The Polycomb system modifies chromatin and plays an essential role in repressing gene expression to control normal mammalian development. However, the components and mechanisms that define how Polycomb protein complexes achieve this remain enigmatic. Here we use combinatorial genetic perturbation coupled with quantitative genomics to discover the central determinants of Polycomb-mediated gene repression in mouse embryonic stem cells. We demonstrate that canonical Polycomb repressive complex 1 (PRC1), which mediates higher order chromatin structures, contributes little to gene repression. Instead, we uncover an unexpectedly high degree of synergy between variant PRC1 complexes which is fundamental to gene repression. We further demonstrate that variant PRC1 complexes are responsible for distinct pools of H2A monoubiquitylation that are associated with repression of Polycomb target genes and silencing during X-chromosome inactivation. Together, these discoveries reveal a new variant PRC1-dependent logic for Polycomb-mediated gene repression. Mouse embryonic stem cells in which distinct PCGF-containing PRC1 complexes can be conditionally removed individually or in different combinations ( Pcgf4-/-; Pcgf2fl/fl, Pcgf1fl/fl, Pcgf3fl/fl, Pcgf5fl/fl, Pcgf6fl/fl, Pcgf3/5fl/fl, Pcgf1/3/5fl/fl, Pcgf1/3/5/2fl/fl, Pcgf1/3/5/6fl/fl and Ring1a-/-; Ring1bfl/fl) and Mus domesticus (129S1) x Mus castaneus F1 hybrid ESC line with inducible full-length Xist transgene were profiled for PRC1 (H2AK119ub1 and RING1B, as well as subunits specific for distinct PRC1 complexes - PCGF1, PCGF2, CBX7, and PHC1) and PRC2 (H3K27me3 and SUZ12) binding and activity using spike-in calibrated native (histone modifications) or cross-linked ChIP-seq (Polycomb factors).

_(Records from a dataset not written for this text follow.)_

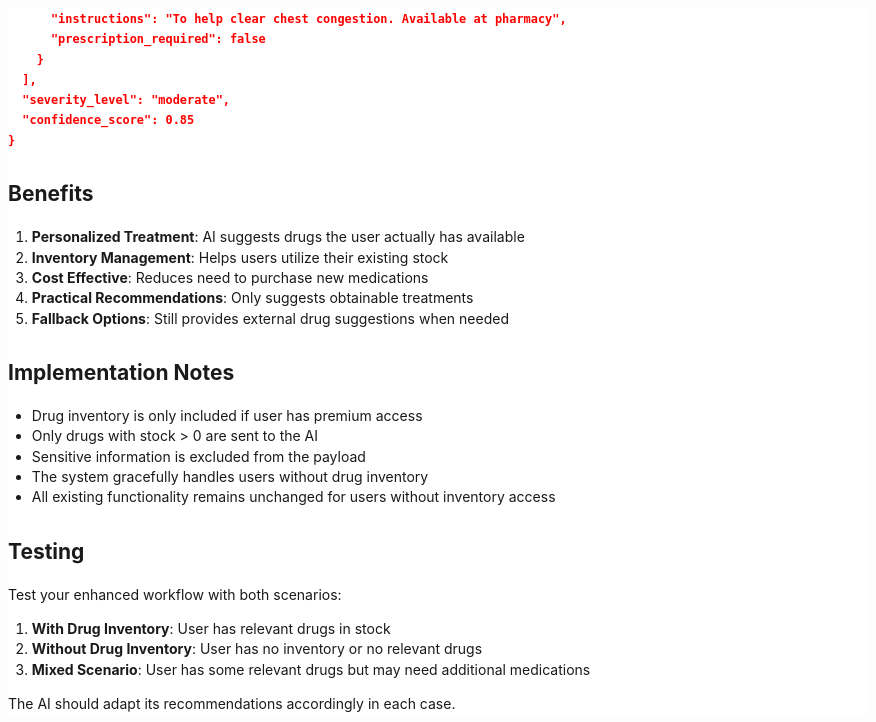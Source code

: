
 ```json
      "instructions": "To help clear chest congestion. Available at pharmacy",
      "prescription_required": false
    }
  ],
  "severity_level": "moderate", 
  "confidence_score": 0.85
}
```

## Benefits

1. **Personalized Treatment**: AI suggests drugs the user actually has available
2. **Inventory Management**: Helps users utilize their existing stock
3. **Cost Effective**: Reduces need to purchase new medications
4. **Practical Recommendations**: Only suggests obtainable treatments
5. **Fallback Options**: Still provides external drug suggestions when needed

## Implementation Notes

- Drug inventory is only included if user has premium access
- Only drugs with stock > 0 are sent to the AI
- Sensitive information is excluded from the payload
- The system gracefully handles users without drug inventory
- All existing functionality remains unchanged for users without inventory access

## Testing

Test your enhanced workflow with both scenarios:

1. **With Drug Inventory**: User has relevant drugs in stock
2. **Without Drug Inventory**: User has no inventory or no relevant drugs
3. **Mixed Scenario**: User has some relevant drugs but may need additional medications

The AI should adapt its recommendations accordingly in each case.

多梳蛋白（Polycomb）系统可修饰染色质，并在抑制基因表达以调控正常哺乳动物发育过程中发挥核心作用。然而，界定多梳蛋白复合物如何实现该功能的组分与机制仍尚不明确。本研究通过组合遗传扰动结合定量基因组学技术，在小鼠胚胎干细胞中揭示了多梳蛋白介导基因沉默的核心决定因子。本研究证实，介导高阶染色质结构的经典多梳抑制复合物1（PRC1）对基因沉默的贡献极小。与之相反，本研究揭示了变异型PRC1复合物间存在出乎意料的高度协同效应，而这正是基因沉默的核心基础。本研究进一步证实，变异型PRC1复合物负责催化不同池的H2A单泛素化（H2A monoubiquitylation），该修饰与多梳蛋白靶基因的沉默以及X染色体失活（X-chromosome inactivation）过程中的基因沉默密切相关。综上，本研究的这些发现揭示了一条依赖于变异型PRC1的全新多梳蛋白介导基因沉默的调控逻辑。本研究针对两类样本开展了表征分析：一类是携带可被条件性单独或组合敲除的不同PCGF型PRC1复合物的小鼠胚胎干细胞（基因型包括：Pcgf4-/-；Pcgf2fl/fl、Pcgf1fl/fl、Pcgf3fl/fl、Pcgf5fl/fl、Pcgf6fl/fl、Pcgf3/5fl/fl、Pcgf1/3/5fl/fl、Pcgf1/3/5/2fl/fl、Pcgf1/3/5/6fl/fl以及Ring1a-/-; Ring1bfl/fl）；另一类是携带可诱导全长Xist转基因的家鼠（Mus domesticus，129S1品系）×卡斯蒂利亚小家鼠（Mus castaneus）F1杂交胚胎干细胞系。实验采用加入校准内参的天然染色质ChIP-seq（用于检测组蛋白修饰）或交联染色质ChIP-seq（用于检测多梳蛋白因子），对PRC1复合物（包含H2AK119ub1、RING1B，以及不同PRC1复合物的特异性亚基PCGF1、PCGF2、CBX7和PHC1）与PRC2复合物（包含H3K27me3和SUZ12）的结合模式与活性进行了表征。